**AIM OF THE TASK:**
Give the listing again word for word, excluding the pictures it contains.

**EXERCISE INPUT:**
+++

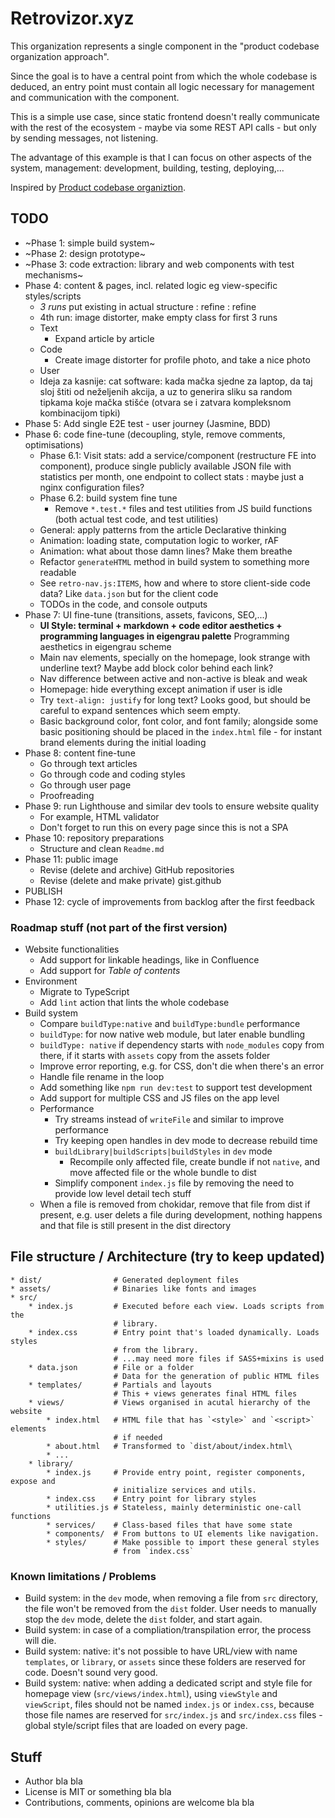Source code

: # Retrovizor.xyz

This organization represents a single component in the "product codebase organization approach".
 
Since the goal is to have a central point from which the whole codebase is deduced, an entry point must contain all logic necessary for management and communication with the component.

This is a simple use case, since static frontend doesn't really communicate with the rest of the ecosystem - maybe via some REST API calls - but only by sending messages, not listening.

The advantage of this example is that I can focus on other aspects of the system, management: development, building, testing, deploying,...

Inspired by [Product codebase organiztion](https://gist.github.com/vjekoart/83f0e90fc2c1a5e45932414ddbf5d04d).

## TODO

* ~Phase 1: simple build system~
* ~Phase 2: design prototype~
* ~Phase 3: code extraction: library and web components with test mechanisms~
* Phase 4: content & pages, incl. related logic eg view-specific styles/scripts
    * *3 runs* put existing in actual structure : refine : refine
    * 4th run: image distorter, make empty class for first 3 runs
    * Text
        * Expand article by article
    * Code
        * Create image distorter for profile photo, and take a nice photo
    * User
    * Ideja za kasnije: cat software: kada mačka sjedne za laptop, da taj sloj štiti od neželjenih akcija, a uz to generira sliku sa random tipkama koje mačka stišće (otvara se i zatvara kompleksnom kombinacijom tipki)
* Phase 5: Add single E2E test - user journey (Jasmine, BDD)
* Phase 6: code fine-tune (decoupling, style, remove comments, optimisations)
    * Phase 6.1: Visit stats: add a service/component (restructure FE into component), produce single publicly available JSON file with statistics per month, one endpoint to collect stats : maybe just a nginx configuration files?
    * Phase 6.2: build system fine tune
        * Remove `*.test.*` files and test utilities from JS build functions (both actual test code, and test utilities)
    * General: apply patterns from the article Declarative thinking
    * Animation: loading state, computation logic to worker, rAF
    * Animation: what about those damn lines? Make them breathe
    * Refactor `generateHTML` method in build system to something more readable
    * See `retro-nav.js:ITEMS`, how and where to store client-side code data? Like `data.json` but for the client code
    * TODOs in the code, and console outputs
* Phase 7: UI fine-tune (transitions, assets, favicons, SEO,...)
    * **UI Style: terminal + markdown + code editor aesthetics + programming languages in eigengrau palette** Programming aesthetics in eigengrau scheme
    * Main nav elements, specially on the homepage, look strange with underline text? Maybe add block color behind each link?
    * Nav difference between active and non-active is bleak and weak
    * Homepage: hide everything except animation if user is idle
    * Try `text-align: justify` for long text? Looks good, but should be careful to expand sentences which seem empty.
    * Basic background color, font color, and font family; alongside some basic positioning should be placed in the `index.html` file - for instant brand elements during the initial loading
* Phase 8: content fine-tune
    * Go through text articles
    * Go through code and coding styles
    * Go through user page
    * Proofreading
* Phase 9: run Lighthouse and similar dev tools to ensure website quality
    * For example, HTML validator
    * Don't forget to run this on every page since this is not a SPA
* Phase 10: repository preparations
    * Structure and clean `Readme.md`
* Phase 11: public image
    * Revise (delete and archive) GitHub repositories
    * Revise (delete and make private) gist.github
* PUBLISH
* Phase 12: cycle of improvements from backlog after the first feedback

### Roadmap stuff (not part of the first version)

* Website functionalities
    * Add support for linkable headings, like in Confluence
    * Add support for _Table of contents_
* Environment
    * Migrate to TypeScript
    * Add `lint` action that lints the whole codebase
* Build system
    * Compare `buildType:native` and `buildType:bundle` performance
    * `buildType`: for now native web module, but later enable bundling
    * `buildType: native` if dependency starts with `node_modules` copy from there, if it starts with `assets` copy from the assets folder
    * Improve error reporting, e.g. for CSS, don't die when there's an error
    * Handle file rename in the loop
    * Add something like `npm run dev:test` to support test development
    * Add support for multiple CSS and JS files on the app level
    * Performance
        * Try streams instead of `writeFile` and similar to improve performance 
        * Try keeping open handles in dev mode to decrease rebuild time
        * `buildLibrary|buildScripts|buildStyles` in `dev` mode
            * Recompile only affected file, create bundle if not `native`, and move affected file or the whole bundle to dist
        * Simplify component `index.js` file by removing the need to provide low level detail tech stuff
    * When a file is removed from chokidar, remove that file from dist if present, e.g. user delets a file during development, nothing happens and that file is still present in the dist directory

## File structure / Architecture (try to keep updated)

```
* dist/                # Generated deployment files
* assets/              # Binaries like fonts and images
* src/
    * index.js         # Executed before each view. Loads scripts from the
                       # library.
    * index.css        # Entry point that's loaded dynamically. Loads styles
                       # from the library.
                       # ...may need more files if SASS+mixins is used
    * data.json        # File or a folder
                       # Data for the generation of public HTML files
    * templates/       # Partials and layouts
                       # This + views generates final HTML files
    * views/           # Views organised in acutal hierarchy of the website
        * index.html   # HTML file that has `<style>` and `<script>` elements
                       # if needed
        * about.html   # Transformed to `dist/about/index.html\
        * ...
    * library/
        * index.js     # Provide entry point, register components, expose and
                       # initialize services and utils.
        * index.css    # Entry point for library styles
        * utilities.js # Stateless, mainly deterministic one-call functions
        * services/    # Class-based files that have some state
        * components/  # From buttons to UI elements like navigation.
        * styles/      # Make possible to import these general styles
                       # from `index.css`
```

### Known limitations / Problems

* Build system: in the `dev` mode, when removing a file from `src` directory, the file won't be removed from the `dist` folder. User needs to manually stop the `dev` mode, delete the `dist` folder, and start again.
* Build system: in case of a compliation/transpilation error, the process will die.
* Build system: native: it's not possible to have URL/view with name `templates`, or `library`, or `assets` since these folders are reserved for code. Doesn't sound very good.
* Build system: native: when adding a dedicated script and style file for homepage view (`src/views/index.html`), using `viewStyle` and `viewScript`, files should not be named `index.js` or `index.css`, because those file names are reserved for `src/index.js` and `src/index.css` files - global style/script files that are loaded on every page.

## Stuff

* Author bla bla
* License is MIT or something bla bla
* Contributions, comments, opinions are welcome bla bla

+++

**RESULT OF THIS EXERCISE:**
Source code

: # Retrovizor.xyz

This organization represents a single component in the "product codebase organization approach".
 
Since the goal is to have a central point from which the whole codebase is deduced, an entry point must contain all logic necessary for management and communication with the component.

This is a simple use case, since static frontend doesn't really communicate with the rest of the ecosystem - maybe via some REST API calls - but only by sending messages, not listening.

The advantage of this example is that I can focus on other aspects of the system, management: development, building, testing, deploying,...

Inspired by [Product codebase organiztion](https://gist.github.com/vjekoart/83f0e90fc2c1a5e45932414ddbf5d04d).

## TODO

* ~Phase 1: simple build system~
* ~Phase 2: design prototype~
* ~Phase 3: code extraction: library and web components with test mechanisms~
* Phase 4: content & pages, incl. related logic eg view-specific styles/scripts
    * *3 runs* put existing in actual structure : refine : refine
    * 4th run: image distorter, make empty class for first 3 runs
    * Text
        * Expand article by article
    * Code
        * Create image distorter for profile photo, and take a nice photo
    * User
    * Ideja za kasnije: cat software: kada mačka sjedne za laptop, da taj sloj štiti od neželjenih akcija, a uz to generira sliku sa random tipkama koje mačka stišće (otvara se i zatvara kompleksnom kombinacijom tipki)
* Phase 5: Add single E2E test - user journey (Jasmine, BDD)
* Phase 6: code fine-tune (decoupling, style, remove comments, optimisations)
    * Phase 6.1: Visit stats: add a service/component (restructure FE into component), produce single publicly available JSON file with statistics per month, one endpoint to collect stats : maybe just a nginx configuration files?
    * Phase 6.2: build system fine tune
        * Remove `*.test.*` files and test utilities from JS build functions (both actual test code, and test utilities)
    * General: apply patterns from the article Declarative thinking
    * Animation: loading state, computation logic to worker, rAF
    * Animation: what about those damn lines? Make them breathe
    * Refactor `generateHTML` method in build system to something more readable
    * See `retro-nav.js:ITEMS`, how and where to store client-side code data? Like `data.json` but for the client code
    * TODOs in the code, and console outputs
* Phase 7: UI fine-tune (transitions, assets, favicons, SEO,...)
    * **UI Style: terminal + markdown + code editor aesthetics + programming languages in eigengrau palette** Programming aesthetics in eigengrau scheme
    * Main nav elements, specially on the homepage, look strange with underline text? Maybe add block color behind each link?
    * Nav difference between active and non-active is bleak and weak
    * Homepage: hide everything except animation if user is idle
    * Try `text-align: justify` for long text? Looks good, but should be careful to expand sentences which seem empty.
    * Basic background color, font color, and font family; alongside some basic positioning should be placed in the `index.html` file - for instant brand elements during the initial loading
* Phase 8: content fine-tune
    * Go through text articles
    * Go through code and coding styles
    * Go through user page
    * Proofreading
* Phase 9: run Lighthouse and similar dev tools to ensure website quality
    * For example, HTML validator
    * Don't forget to run this on every page since this is not a SPA
* Phase 10: repository preparations
    * Structure and clean `Readme.md`
* Phase 11: public image
    * Revise (delete and archive) GitHub repositories
    * Revise (delete and make private) gist.github
* PUBLISH
* Phase 12: cycle of improvements from backlog after the first feedback

### Roadmap stuff (not part of the first version)

* Website functionalities
    * Add support for linkable headings, like in Confluence
    * Add support for _Table of contents_
* Environment
    * Migrate to TypeScript
    * Add `lint` action that lints the whole codebase
* Build system
    * Compare `buildType:native` and `buildType:bundle` performance
    * `buildType`: for now native web module, but later enable bundling
    * `buildType: native` if dependency starts with `node_modules` copy from there, if it starts with `assets` copy from the assets folder
    * Improve error reporting, e.g. for CSS, don't die when there's an error
    * Handle file rename in the loop
    * Add something like `npm run dev:test` to support test development
    * Add support for multiple CSS and JS files on the app level
    * Performance
        * Try streams instead of `writeFile` and similar to improve performance 
        * Try keeping open handles in dev mode to decrease rebuild time
        * `buildLibrary|buildScripts|buildStyles` in `dev` mode
            * Recompile only affected file, create bundle if not `native`, and move affected file or the whole bundle to dist
        * Simplify component `index.js` file by removing the need to provide low level detail tech stuff
    * When a file is removed from chokidar, remove that file from dist if present, e.g. user delets a file during development, nothing happens and that file is still present in the dist directory

## File structure / Architecture (try to keep updated)

```
* dist/                # Generated deployment files
* assets/              # Binaries like fonts and images
* src/
    * index.js         # Executed before each view. Loads scripts from the
                       # library.
    * index.css        # Entry point that's loaded dynamically. Loads styles
                       # from the library.
                       # ...may need more files if SASS+mixins is used
    * data.json        # File or a folder
                       # Data for the generation of public HTML files
    * templates/       # Partials and layouts
                       # This + views generates final HTML files
    * views/           # Views organised in acutal hierarchy of the website
        * index.html   # HTML file that has `<style>` and `<script>` elements
                       # if needed
        * about.html   # Transformed to `dist/about/index.html\
        * ...
    * library/
        * index.js     # Provide entry point, register components, expose and
                       # initialize services and utils.
        * index.css    # Entry point for library styles
        * utilities.js # Stateless, mainly deterministic one-call functions
        * services/    # Class-based files that have some state
        * components/  # From buttons to UI elements like navigation.
        * styles/      # Make possible to import these general styles
                       # from `index.css`
```

### Known limitations / Problems

* Build system: in the `dev` mode, when removing a file from `src` directory, the file won't be removed from the `dist` folder. User needs to manually stop the `dev` mode, delete the `dist` folder, and start again.
* Build system: in case of a compliation/transpilation error, the process will die.
* Build system: native: it's not possible to have URL/view with name `templates`, or `library`, or `assets` since these folders are reserved for code. Doesn't sound very good.
* Build system: native: when adding a dedicated script and style file for homepage view (`src/views/index.html`), using `viewStyle` and `viewScript`, files should not be named `index.js` or `index.css`, because those file names are reserved for `src/index.js` and `src/index.css` files - global style/script files that are loaded on every page.

## Stuff

* Author bla bla
* License is MIT or something bla bla
* Contributions, comments, opinions are welcome bla bla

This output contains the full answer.